PROBLEM STATEMENT
What you return must be every line below that includes the word "create".

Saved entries

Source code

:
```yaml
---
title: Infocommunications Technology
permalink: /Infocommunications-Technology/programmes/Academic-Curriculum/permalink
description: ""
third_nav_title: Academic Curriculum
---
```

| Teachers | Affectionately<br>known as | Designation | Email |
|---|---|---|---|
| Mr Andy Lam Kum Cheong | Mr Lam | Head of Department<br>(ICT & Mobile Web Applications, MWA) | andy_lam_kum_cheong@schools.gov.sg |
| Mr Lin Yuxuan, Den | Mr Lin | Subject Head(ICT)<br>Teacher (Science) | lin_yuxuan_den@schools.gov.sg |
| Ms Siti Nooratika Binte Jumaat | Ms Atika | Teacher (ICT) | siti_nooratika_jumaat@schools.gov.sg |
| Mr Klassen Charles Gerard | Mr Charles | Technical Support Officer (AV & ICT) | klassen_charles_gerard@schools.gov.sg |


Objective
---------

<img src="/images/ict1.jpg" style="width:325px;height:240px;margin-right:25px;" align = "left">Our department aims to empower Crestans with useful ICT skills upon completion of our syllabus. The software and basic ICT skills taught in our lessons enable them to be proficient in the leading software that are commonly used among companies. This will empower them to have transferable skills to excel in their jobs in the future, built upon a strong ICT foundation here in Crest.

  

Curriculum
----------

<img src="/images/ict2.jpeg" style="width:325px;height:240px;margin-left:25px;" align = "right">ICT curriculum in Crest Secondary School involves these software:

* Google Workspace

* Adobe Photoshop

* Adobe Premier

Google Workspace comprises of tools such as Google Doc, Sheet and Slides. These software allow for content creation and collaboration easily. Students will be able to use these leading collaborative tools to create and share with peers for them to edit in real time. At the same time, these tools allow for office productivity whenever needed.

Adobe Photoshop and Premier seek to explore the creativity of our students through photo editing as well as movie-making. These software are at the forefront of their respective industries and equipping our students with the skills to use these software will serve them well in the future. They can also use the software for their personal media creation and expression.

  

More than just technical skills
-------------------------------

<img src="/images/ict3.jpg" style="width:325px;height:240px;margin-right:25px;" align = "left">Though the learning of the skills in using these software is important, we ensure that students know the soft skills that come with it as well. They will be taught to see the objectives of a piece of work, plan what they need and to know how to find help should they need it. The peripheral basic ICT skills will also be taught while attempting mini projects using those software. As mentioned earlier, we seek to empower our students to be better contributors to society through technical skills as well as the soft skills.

==

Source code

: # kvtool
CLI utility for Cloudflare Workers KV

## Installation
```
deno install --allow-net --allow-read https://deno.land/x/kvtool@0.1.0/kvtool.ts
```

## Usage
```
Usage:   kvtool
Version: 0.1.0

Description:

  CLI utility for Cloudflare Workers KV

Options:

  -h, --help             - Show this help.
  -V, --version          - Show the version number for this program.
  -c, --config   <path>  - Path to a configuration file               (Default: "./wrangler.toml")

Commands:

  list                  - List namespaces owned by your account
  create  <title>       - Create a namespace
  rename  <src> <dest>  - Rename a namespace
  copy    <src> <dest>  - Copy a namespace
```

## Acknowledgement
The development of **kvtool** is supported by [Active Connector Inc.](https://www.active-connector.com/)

EXPECTED ANSWER
Google Workspace comprises of tools such as Google Doc, Sheet and Slides. These software allow for content creation and collaboration easily. Students will be able to use these leading collaborative tools to create and share with peers for them to edit in real time. At the same time, these tools allow for office productivity whenever needed.
  create  <title>       - Create a namespace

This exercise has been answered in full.